1. Synthetic Monitoring with Robot Framework

Checkmk Synthetic Monitoring is available in the commercial Checkmk editions, but requires an additional subscription. However, you can test the function with up to three tests free of charge and without a time limit.

With Checkmk you can monitor your own infrastructure very closely — right down to the question of whether a particular service, such as a web server, is running properly. If your website is operated via a third-party cloud service, you will not have access to the service itself, but you can use an HTTP check to check whether the website is accessible. But what does that say about the user experience? The fact that an online store is accessible does not mean that navigation, ordering processes and the like work smoothly.

This is where Checkmk Synthetic Monitoring comes in. With the Robotmk plugin, Checkmk offers genuine end-to-end monitoring, i.e. the monitoring of running applications from the user’s perspective. The actual testing is carried out by the open source software Robot Framework — of which Checkmk GmbH is also a member.

The automation software can be used to completely automate user behavior, for example to simulate order processes in online stores click by click. The special thing about Robot Framework is that tests are not written in a fully-fledged programming language, but are defined using easy-to-use keywords such as Open Browser or Click Button. An Open Browser checkmk.com is sufficient to call up the Checkmk website. Several test cases are then combined in so-called test suites (in the form of a .robot file).

Robotmk can now trigger these robot framework test suites on the host and monitor their execution and results as services in Checkmk. In the Checkmk web interface you will then find the status, associated performance graphs and the original evaluations of Robot Framework itself.

1.1. Components

Different components play together for this end-to-end monitoring, so here is a brief overview.

Checkmk server

Checkmk Synthetic monitoring is realized via Robotmk, which uses an agent plugin as a data collector and the Robotmk scheduler (on the monitored host) for triggering Robot Framework projects. Synthetic monitoring is activated and configured via the Robotmk Scheduler rule. Here you specify which test suites should be executed and how exactly Robot Framework should start them — summarized in a plan. Once rolled out, the Robotmk scheduler on the target host ensures the scheduled execution of your Robot Framework suites.

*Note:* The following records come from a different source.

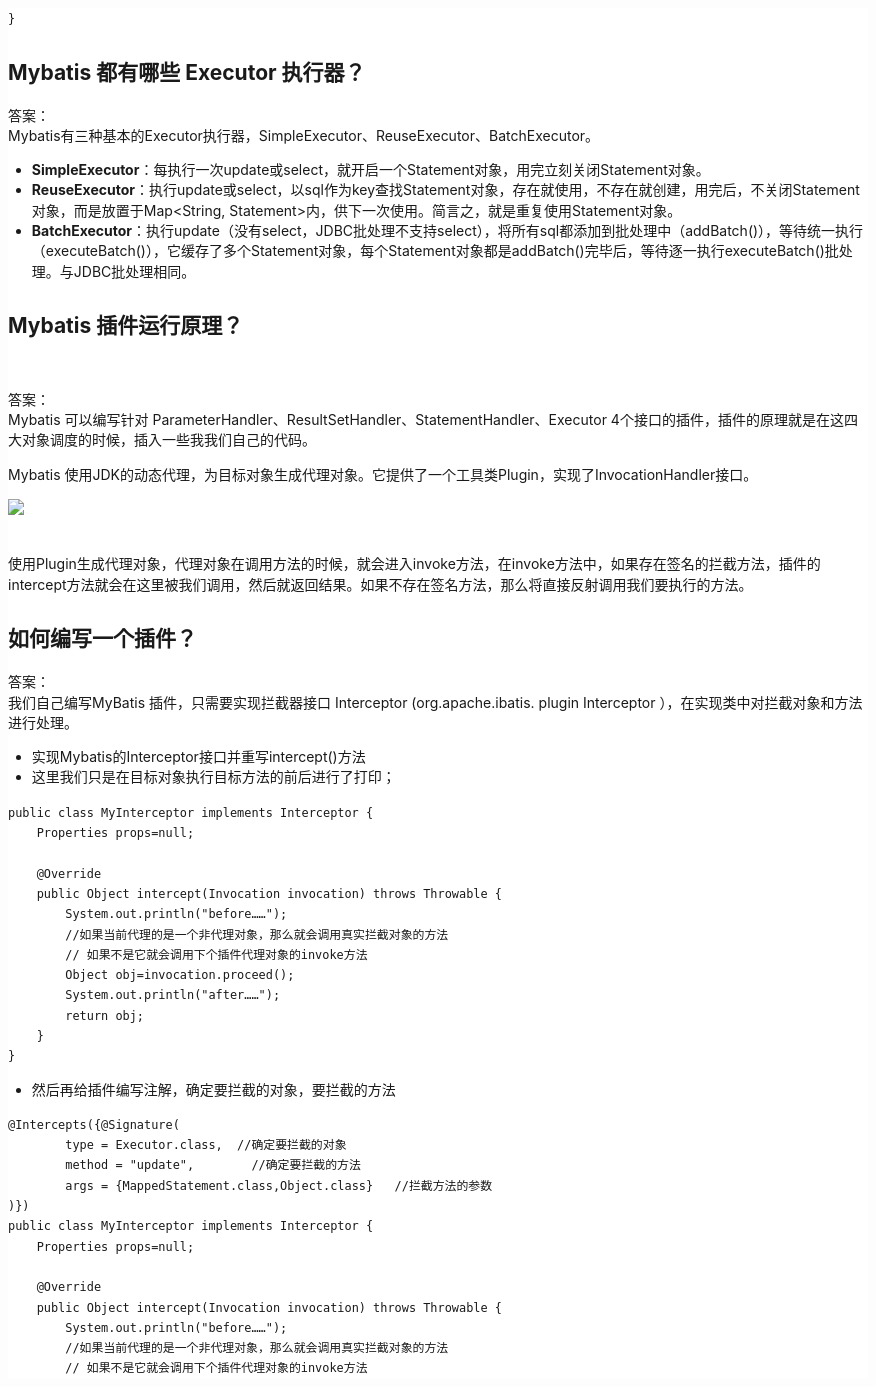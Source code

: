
 ```
}
```

## **Mybatis 都有哪些 Executor 执行器？**

答案：<br />Mybatis有三种基本的Executor执行器，SimpleExecutor、ReuseExecutor、BatchExecutor。

- **SimpleExecutor**：每执行一次update或select，就开启一个Statement对象，用完立刻关闭Statement对象。
- **ReuseExecutor**：执行update或select，以sql作为key查找Statement对象，存在就使用，不存在就创建，用完后，不关闭Statement对象，而是放置于Map<String, Statement>内，供下一次使用。简言之，就是重复使用Statement对象。
- **BatchExecutor**：执行update（没有select，JDBC批处理不支持select），将所有sql都添加到批处理中（addBatch()），等待统一执行（executeBatch()），它缓存了多个Statement对象，每个Statement对象都是addBatch()完毕后，等待逐一执行executeBatch()批处理。与JDBC批处理相同。

## **Mybatis 插件运行原理？**<br /><br />
答案：<br />Mybatis 可以编写针对 ParameterHandler、ResultSetHandler、StatementHandler、Executor 4个接口的插件，插件的原理就是在这四大对象调度的时候，插入一些我我们自己的代码。

Mybatis 使用JDK的动态代理，为目标对象生成代理对象。它提供了一个工具类Plugin，实现了InvocationHandler接口。<br />

<div align="left">
    <img src="http://offercome.cn/images/article/interview/interview/9-3.png" width="800px">
</div>


<br />使用Plugin生成代理对象，代理对象在调用方法的时候，就会进入invoke方法，在invoke方法中，如果存在签名的拦截方法，插件的intercept方法就会在这里被我们调用，然后就返回结果。如果不存在签名方法，那么将直接反射调用我们要执行的方法。

## **如何编写一个插件？**

答案：<br />我们自己编写MyBatis 插件，只需要实现拦截器接口 Interceptor (org.apache.ibatis. plugin Interceptor ），在实现类中对拦截对象和方法进行处理。

- 实现Mybatis的Interceptor接口并重写intercept()方法
- 这里我们只是在目标对象执行目标方法的前后进行了打印；
```
public class MyInterceptor implements Interceptor {
    Properties props=null;

    @Override
    public Object intercept(Invocation invocation) throws Throwable {
        System.out.println("before……");
        //如果当前代理的是一个非代理对象，那么就会调用真实拦截对象的方法
        // 如果不是它就会调用下个插件代理对象的invoke方法
        Object obj=invocation.proceed();
        System.out.println("after……");
        return obj;
    }
}
```

- 然后再给插件编写注解，确定要拦截的对象，要拦截的方法
```
@Intercepts({@Signature(
        type = Executor.class,  //确定要拦截的对象
        method = "update",        //确定要拦截的方法
        args = {MappedStatement.class,Object.class}   //拦截方法的参数
)})
public class MyInterceptor implements Interceptor {
    Properties props=null;

    @Override
    public Object intercept(Invocation invocation) throws Throwable {
        System.out.println("before……");
        //如果当前代理的是一个非代理对象，那么就会调用真实拦截对象的方法
        // 如果不是它就会调用下个插件代理对象的invoke方法
```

In monitoring, you will ultimately receive several new services: RMK Scheduler Status shows the status of the scheduler itself, i.e. whether test suites could be started successfully. There are also services for all configured test plans (such as RMK MyApp1 Plan) and individual tests from test suites (such as RMK MyApp1 Test). The services of the individual tests also include the original Robot Framework reports.

Last but not least, there are two optional service rules: Robotmk plan and Robotmk test provide for fine-tuning the plan and test services — for example, to effect status changes at certain runtimes.

The Robotmk rules in Checkmk

Testing host

You must provide the Robot Framework test suites on a Windows host. For execution, Robot Framework requires access to their dependencies (Python, libraries, drivers for browser automation and so on). This configuration is independent of Checkmk and can be stored declaratively in a portable package. This is done by the open source command line tool RCC: This tool uses your configuration files in YAML format to build virtual Python environments including dependencies and the Robot Framework itself. The Robotmk scheduler running as a background process triggers this build and then executes the tests itself.

Such an RCC automation package with the package configuration (robot.yaml), the definition of the execution environment (conda.yaml) and the test suites (tests.robot) is also called Robot. RCC and the scheduler are rolled out with the Checkmk agent, the automation package must be available on the host.

The great advantage of RCC is that the executing Windows host itself does not require a configured Python environment.

The agent itself is only required for the transfer of results, logs and screenshots. This also enables the monitoring of very long-running or locally very resource-intensive suites — provided that your Windows host has the corresponding capacities.

2. Monitoring test suites with Robotmk

In the following, we will show you how to include a test suite in the monitoring and monitor it. A simple Hello World suite is used as an example, which only outputs two strings and waits briefly in between. An introduction to Robot Framework is of course not the topic here, but a brief look at the automation package and the demo test suite is necessary so that you can see which data ends up where in the monitoring.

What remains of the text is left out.